• _Exercise directions_
Please give again, word for word, the line that contains "- 💡 טיפים מוטיבציה" and every line after it to the end of the data, with no other lines.
#### Listed entries ####
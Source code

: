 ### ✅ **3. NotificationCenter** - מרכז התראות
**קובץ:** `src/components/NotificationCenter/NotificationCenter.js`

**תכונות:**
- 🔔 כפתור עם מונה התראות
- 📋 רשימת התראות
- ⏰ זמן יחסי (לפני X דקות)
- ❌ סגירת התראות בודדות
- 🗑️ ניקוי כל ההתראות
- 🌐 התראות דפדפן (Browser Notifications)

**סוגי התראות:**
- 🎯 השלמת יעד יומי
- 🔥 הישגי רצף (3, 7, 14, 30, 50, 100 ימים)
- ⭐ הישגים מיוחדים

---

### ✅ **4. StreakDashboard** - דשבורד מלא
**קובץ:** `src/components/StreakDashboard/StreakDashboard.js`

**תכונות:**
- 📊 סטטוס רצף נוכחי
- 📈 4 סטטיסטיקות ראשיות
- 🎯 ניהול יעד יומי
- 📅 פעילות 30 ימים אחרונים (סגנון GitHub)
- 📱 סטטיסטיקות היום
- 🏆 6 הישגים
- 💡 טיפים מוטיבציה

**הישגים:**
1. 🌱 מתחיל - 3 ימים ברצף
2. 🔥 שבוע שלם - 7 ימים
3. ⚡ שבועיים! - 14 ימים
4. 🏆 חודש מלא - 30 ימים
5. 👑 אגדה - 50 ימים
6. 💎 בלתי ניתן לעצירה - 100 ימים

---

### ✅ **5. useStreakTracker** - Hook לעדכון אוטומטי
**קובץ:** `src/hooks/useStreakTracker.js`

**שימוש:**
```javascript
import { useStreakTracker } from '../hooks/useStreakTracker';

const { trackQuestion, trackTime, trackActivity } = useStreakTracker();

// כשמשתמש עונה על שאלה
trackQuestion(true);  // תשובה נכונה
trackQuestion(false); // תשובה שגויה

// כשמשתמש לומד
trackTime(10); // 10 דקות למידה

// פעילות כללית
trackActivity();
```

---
####
• _Task result_
- 💡 טיפים מוטיבציה

**הישגים:**
1. 🌱 מתחיל - 3 ימים ברצף
2. 🔥 שבוע שלם - 7 ימים
3. ⚡ שבועיים! - 14 ימים
4. 🏆 חודש מלא - 30 ימים
5. 👑 אגדה - 50 ימים
6. 💎 בלתי ניתן לעצירה - 100 ימים

---

### ✅ **5. useStreakTracker** - Hook לעדכון אוטומטי
**קובץ:** `src/hooks/useStreakTracker.js`

**שימוש:**
```javascript
import { useStreakTracker } from '../hooks/useStreakTracker';

const { trackQuestion, trackTime, trackActivity } = useStreakTracker();

// כשמשתמש עונה על שאלה
trackQuestion(true);  // תשובה נכונה
trackQuestion(false); // תשובה שגויה

// כשמשתמש לומד
trackTime(10); // 10 דקות למידה

// פעילות כללית
trackActivity();
```

---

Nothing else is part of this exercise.